* **Task requirements**: Every line of the data below should be retyped exactly, with no images carried over.
Start of Records to process
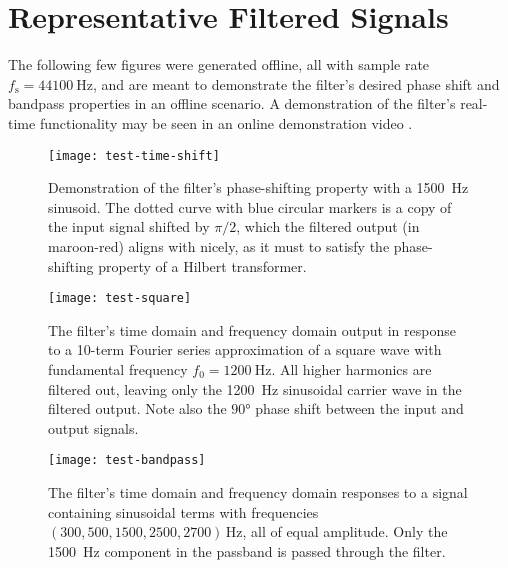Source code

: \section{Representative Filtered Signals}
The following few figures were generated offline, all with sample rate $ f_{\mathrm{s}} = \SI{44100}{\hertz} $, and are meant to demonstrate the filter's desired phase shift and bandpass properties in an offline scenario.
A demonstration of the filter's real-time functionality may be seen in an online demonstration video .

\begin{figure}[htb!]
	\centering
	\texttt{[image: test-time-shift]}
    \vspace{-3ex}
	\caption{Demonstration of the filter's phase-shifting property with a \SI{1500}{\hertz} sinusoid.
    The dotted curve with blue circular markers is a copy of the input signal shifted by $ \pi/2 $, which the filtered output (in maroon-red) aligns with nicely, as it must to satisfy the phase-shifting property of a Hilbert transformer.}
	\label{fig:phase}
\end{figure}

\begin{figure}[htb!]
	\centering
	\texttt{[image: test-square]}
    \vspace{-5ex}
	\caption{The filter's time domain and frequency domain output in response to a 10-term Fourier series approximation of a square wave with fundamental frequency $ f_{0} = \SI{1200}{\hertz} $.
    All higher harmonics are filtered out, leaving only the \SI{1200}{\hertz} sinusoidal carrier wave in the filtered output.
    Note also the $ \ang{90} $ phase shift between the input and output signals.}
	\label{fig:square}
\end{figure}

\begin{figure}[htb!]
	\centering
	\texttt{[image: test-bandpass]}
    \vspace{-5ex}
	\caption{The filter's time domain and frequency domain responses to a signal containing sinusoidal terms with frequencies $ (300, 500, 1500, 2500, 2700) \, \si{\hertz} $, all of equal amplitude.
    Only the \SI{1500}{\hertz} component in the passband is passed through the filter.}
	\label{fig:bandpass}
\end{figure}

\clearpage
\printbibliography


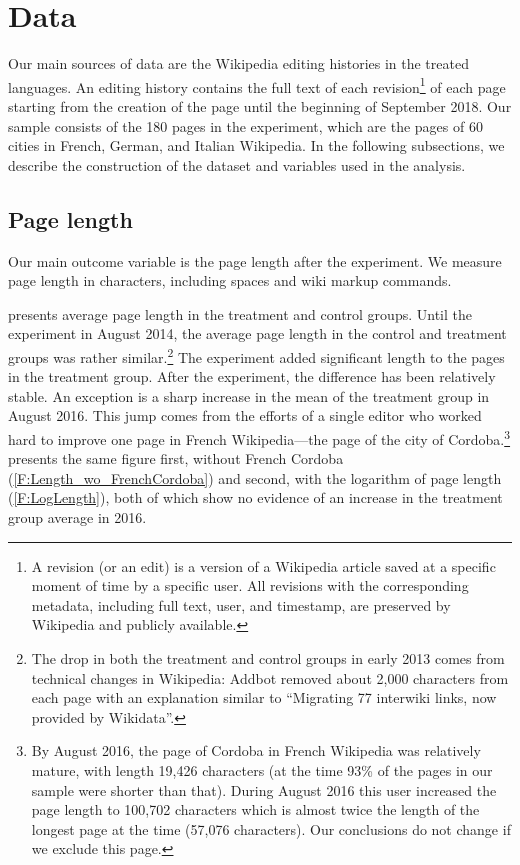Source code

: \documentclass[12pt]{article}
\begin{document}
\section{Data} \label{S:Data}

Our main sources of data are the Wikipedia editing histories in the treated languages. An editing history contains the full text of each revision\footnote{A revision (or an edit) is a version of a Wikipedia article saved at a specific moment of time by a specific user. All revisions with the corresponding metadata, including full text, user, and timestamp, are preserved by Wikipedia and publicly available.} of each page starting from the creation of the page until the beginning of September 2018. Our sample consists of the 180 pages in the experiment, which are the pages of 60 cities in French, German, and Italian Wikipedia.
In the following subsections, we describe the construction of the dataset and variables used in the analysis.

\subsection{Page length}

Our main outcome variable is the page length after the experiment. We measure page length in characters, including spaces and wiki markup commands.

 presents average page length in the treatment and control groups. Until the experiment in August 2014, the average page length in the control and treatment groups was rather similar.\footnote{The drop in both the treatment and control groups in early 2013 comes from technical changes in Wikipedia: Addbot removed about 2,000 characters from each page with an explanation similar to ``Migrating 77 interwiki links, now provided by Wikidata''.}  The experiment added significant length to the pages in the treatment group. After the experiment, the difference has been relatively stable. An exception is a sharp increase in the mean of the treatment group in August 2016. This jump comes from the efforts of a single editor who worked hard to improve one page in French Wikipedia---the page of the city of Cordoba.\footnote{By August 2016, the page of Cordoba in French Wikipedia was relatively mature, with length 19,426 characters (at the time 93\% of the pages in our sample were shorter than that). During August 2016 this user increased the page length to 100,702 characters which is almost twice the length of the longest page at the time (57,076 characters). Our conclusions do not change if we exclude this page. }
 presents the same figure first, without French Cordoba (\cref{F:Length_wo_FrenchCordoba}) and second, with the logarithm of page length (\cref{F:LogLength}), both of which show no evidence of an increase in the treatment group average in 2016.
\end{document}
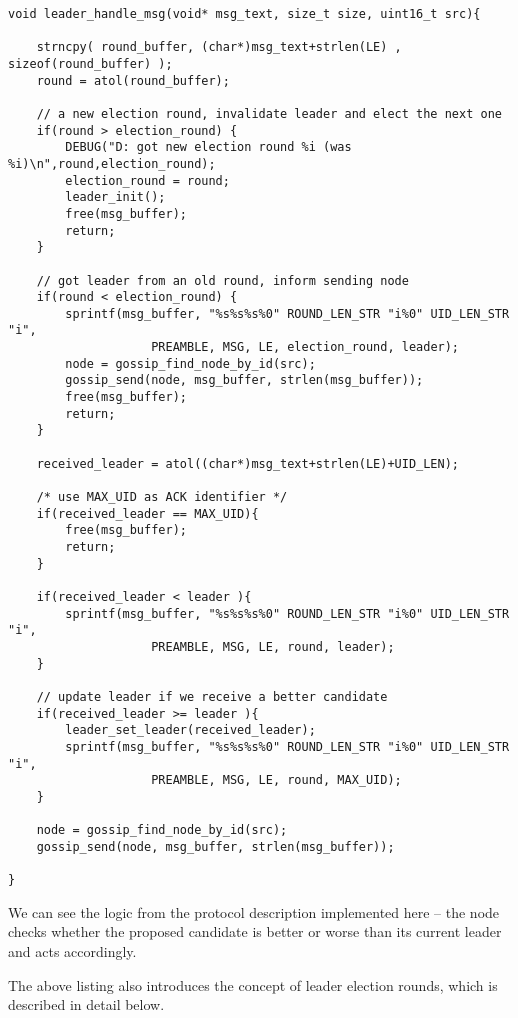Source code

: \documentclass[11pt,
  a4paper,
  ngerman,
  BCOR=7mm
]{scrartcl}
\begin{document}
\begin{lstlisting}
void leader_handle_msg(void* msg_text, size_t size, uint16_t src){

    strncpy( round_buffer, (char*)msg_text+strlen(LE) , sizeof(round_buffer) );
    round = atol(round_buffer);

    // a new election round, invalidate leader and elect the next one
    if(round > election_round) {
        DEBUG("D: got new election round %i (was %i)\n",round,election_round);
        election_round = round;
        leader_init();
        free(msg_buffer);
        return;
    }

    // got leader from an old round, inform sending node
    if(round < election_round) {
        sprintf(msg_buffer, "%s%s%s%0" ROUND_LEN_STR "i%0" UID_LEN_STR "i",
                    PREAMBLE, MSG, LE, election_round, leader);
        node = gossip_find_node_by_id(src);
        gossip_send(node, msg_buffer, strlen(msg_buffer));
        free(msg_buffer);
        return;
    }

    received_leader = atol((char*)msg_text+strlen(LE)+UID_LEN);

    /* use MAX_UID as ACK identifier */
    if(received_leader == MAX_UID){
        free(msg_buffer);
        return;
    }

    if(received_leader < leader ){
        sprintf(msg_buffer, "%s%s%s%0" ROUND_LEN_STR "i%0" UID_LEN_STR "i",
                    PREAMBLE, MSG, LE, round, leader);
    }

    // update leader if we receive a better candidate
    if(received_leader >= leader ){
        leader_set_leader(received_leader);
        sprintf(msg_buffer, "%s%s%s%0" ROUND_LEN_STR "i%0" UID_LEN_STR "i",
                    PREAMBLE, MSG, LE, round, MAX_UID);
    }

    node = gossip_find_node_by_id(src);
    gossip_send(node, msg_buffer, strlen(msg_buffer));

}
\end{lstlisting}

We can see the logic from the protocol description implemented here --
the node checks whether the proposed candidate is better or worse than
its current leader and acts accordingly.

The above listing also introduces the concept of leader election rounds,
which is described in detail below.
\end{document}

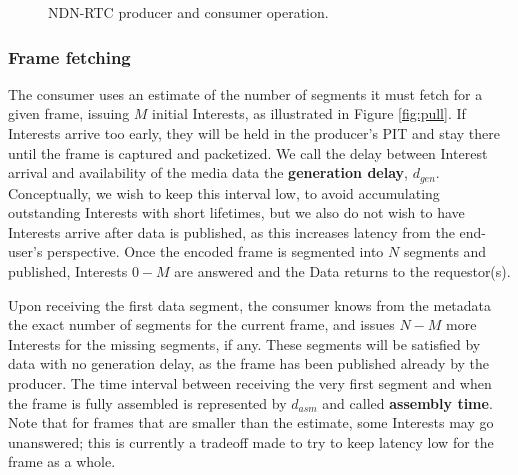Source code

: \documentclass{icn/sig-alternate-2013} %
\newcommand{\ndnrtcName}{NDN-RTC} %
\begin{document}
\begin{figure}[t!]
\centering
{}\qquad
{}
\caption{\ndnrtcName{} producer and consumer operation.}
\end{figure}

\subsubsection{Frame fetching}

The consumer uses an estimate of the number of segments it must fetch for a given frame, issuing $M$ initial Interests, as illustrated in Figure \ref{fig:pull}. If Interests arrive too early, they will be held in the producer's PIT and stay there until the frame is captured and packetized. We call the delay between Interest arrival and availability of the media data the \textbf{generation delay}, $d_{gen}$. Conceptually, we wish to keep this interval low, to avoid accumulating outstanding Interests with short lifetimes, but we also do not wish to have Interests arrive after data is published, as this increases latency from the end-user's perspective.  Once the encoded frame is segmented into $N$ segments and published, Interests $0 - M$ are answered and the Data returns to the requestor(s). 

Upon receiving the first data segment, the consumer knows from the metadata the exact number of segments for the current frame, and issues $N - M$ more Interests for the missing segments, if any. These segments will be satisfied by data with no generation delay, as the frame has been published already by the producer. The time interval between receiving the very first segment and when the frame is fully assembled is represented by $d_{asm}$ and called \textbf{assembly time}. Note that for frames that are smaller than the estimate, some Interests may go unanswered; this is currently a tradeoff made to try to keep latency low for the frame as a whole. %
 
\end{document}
End of Records to process
* **Result**:
Source code

: \section{Representative Filtered Signals}
The following few figures were generated offline, all with sample rate $ f_{\mathrm{s}} = \SI{44100}{\hertz} $, and are meant to demonstrate the filter's desired phase shift and bandpass properties in an offline scenario.
A demonstration of the filter's real-time functionality may be seen in an online demonstration video .

\begin{figure}[htb!]
	\centering
	\texttt{[image: test-time-shift]}
    \vspace{-3ex}
	\caption{Demonstration of the filter's phase-shifting property with a \SI{1500}{\hertz} sinusoid.
    The dotted curve with blue circular markers is a copy of the input signal shifted by $ \pi/2 $, which the filtered output (in maroon-red) aligns with nicely, as it must to satisfy the phase-shifting property of a Hilbert transformer.}
	\label{fig:phase}
\end{figure}

\begin{figure}[htb!]
	\centering
	\texttt{[image: test-square]}
    \vspace{-5ex}
	\caption{The filter's time domain and frequency domain output in response to a 10-term Fourier series approximation of a square wave with fundamental frequency $ f_{0} = \SI{1200}{\hertz} $.
    All higher harmonics are filtered out, leaving only the \SI{1200}{\hertz} sinusoidal carrier wave in the filtered output.
    Note also the $ \ang{90} $ phase shift between the input and output signals.}
	\label{fig:square}
\end{figure}

\begin{figure}[htb!]
	\centering
	\texttt{[image: test-bandpass]}
    \vspace{-5ex}
	\caption{The filter's time domain and frequency domain responses to a signal containing sinusoidal terms with frequencies $ (300, 500, 1500, 2500, 2700) \, \si{\hertz} $, all of equal amplitude.
    Only the \SI{1500}{\hertz} component in the passband is passed through the filter.}
	\label{fig:bandpass}
\end{figure}

\clearpage
\printbibliography


Source code

: \documentclass[12pt]{article}
\begin{document}
\section{Data} \label{S:Data}

Our main sources of data are the Wikipedia editing histories in the treated languages. An editing history contains the full text of each revision\footnote{A revision (or an edit) is a version of a Wikipedia article saved at a specific moment of time by a specific user. All revisions with the corresponding metadata, including full text, user, and timestamp, are preserved by Wikipedia and publicly available.} of each page starting from the creation of the page until the beginning of September 2018. Our sample consists of the 180 pages in the experiment, which are the pages of 60 cities in French, German, and Italian Wikipedia.
In the following subsections, we describe the construction of the dataset and variables used in the analysis.

\subsection{Page length}

Our main outcome variable is the page length after the experiment. We measure page length in characters, including spaces and wiki markup commands.

 presents average page length in the treatment and control groups. Until the experiment in August 2014, the average page length in the control and treatment groups was rather similar.\footnote{The drop in both the treatment and control groups in early 2013 comes from technical changes in Wikipedia: Addbot removed about 2,000 characters from each page with an explanation similar to ``Migrating 77 interwiki links, now provided by Wikidata''.}  The experiment added significant length to the pages in the treatment group. After the experiment, the difference has been relatively stable. An exception is a sharp increase in the mean of the treatment group in August 2016. This jump comes from the efforts of a single editor who worked hard to improve one page in French Wikipedia---the page of the city of Cordoba.\footnote{By August 2016, the page of Cordoba in French Wikipedia was relatively mature, with length 19,426 characters (at the time 93\% of the pages in our sample were shorter than that). During August 2016 this user increased the page length to 100,702 characters which is almost twice the length of the longest page at the time (57,076 characters). Our conclusions do not change if we exclude this page. }
 presents the same figure first, without French Cordoba (\cref{F:Length_wo_FrenchCordoba}) and second, with the logarithm of page length (\cref{F:LogLength}), both of which show no evidence of an increase in the treatment group average in 2016.
\end{document}
Source code

: \documentclass[11pt,
  a4paper,
  ngerman,
  BCOR=7mm
]{scrartcl}
\begin{document}
\begin{lstlisting}
void leader_handle_msg(void* msg_text, size_t size, uint16_t src){

    strncpy( round_buffer, (char*)msg_text+strlen(LE) , sizeof(round_buffer) );
    round = atol(round_buffer);

    // a new election round, invalidate leader and elect the next one
    if(round > election_round) {
        DEBUG("D: got new election round %i (was %i)\n",round,election_round);
        election_round = round;
        leader_init();
        free(msg_buffer);
        return;
    }

    // got leader from an old round, inform sending node
    if(round < election_round) {
        sprintf(msg_buffer, "%s%s%s%0" ROUND_LEN_STR "i%0" UID_LEN_STR "i",
                    PREAMBLE, MSG, LE, election_round, leader);
        node = gossip_find_node_by_id(src);
        gossip_send(node, msg_buffer, strlen(msg_buffer));
        free(msg_buffer);
        return;
    }

    received_leader = atol((char*)msg_text+strlen(LE)+UID_LEN);

    /* use MAX_UID as ACK identifier */
    if(received_leader == MAX_UID){
        free(msg_buffer);
        return;
    }

    if(received_leader < leader ){
        sprintf(msg_buffer, "%s%s%s%0" ROUND_LEN_STR "i%0" UID_LEN_STR "i",
                    PREAMBLE, MSG, LE, round, leader);
    }

    // update leader if we receive a better candidate
    if(received_leader >= leader ){
        leader_set_leader(received_leader);
        sprintf(msg_buffer, "%s%s%s%0" ROUND_LEN_STR "i%0" UID_LEN_STR "i",
                    PREAMBLE, MSG, LE, round, MAX_UID);
    }

    node = gossip_find_node_by_id(src);
    gossip_send(node, msg_buffer, strlen(msg_buffer));

}
\end{lstlisting}

We can see the logic from the protocol description implemented here --
the node checks whether the proposed candidate is better or worse than
its current leader and acts accordingly.

The above listing also introduces the concept of leader election rounds,
which is described in detail below.
\end{document}

Source code

: \documentclass{icn/sig-alternate-2013} %
\newcommand{\ndnrtcName}{NDN-RTC} %
\begin{document}
\begin{figure}[t!]
\centering
{}\qquad
{}
\caption{\ndnrtcName{} producer and consumer operation.}
\end{figure}

\subsubsection{Frame fetching}

The consumer uses an estimate of the number of segments it must fetch for a given frame, issuing $M$ initial Interests, as illustrated in Figure \ref{fig:pull}. If Interests arrive too early, they will be held in the producer's PIT and stay there until the frame is captured and packetized. We call the delay between Interest arrival and availability of the media data the \textbf{generation delay}, $d_{gen}$. Conceptually, we wish to keep this interval low, to avoid accumulating outstanding Interests with short lifetimes, but we also do not wish to have Interests arrive after data is published, as this increases latency from the end-user's perspective.  Once the encoded frame is segmented into $N$ segments and published, Interests $0 - M$ are answered and the Data returns to the requestor(s). 

Upon receiving the first data segment, the consumer knows from the metadata the exact number of segments for the current frame, and issues $N - M$ more Interests for the missing segments, if any. These segments will be satisfied by data with no generation delay, as the frame has been published already by the producer. The time interval between receiving the very first segment and when the frame is fully assembled is represented by $d_{asm}$ and called \textbf{assembly time}. Note that for frames that are smaller than the estimate, some Interests may go unanswered; this is currently a tradeoff made to try to keep latency low for the frame as a whole. %
 
\end{document}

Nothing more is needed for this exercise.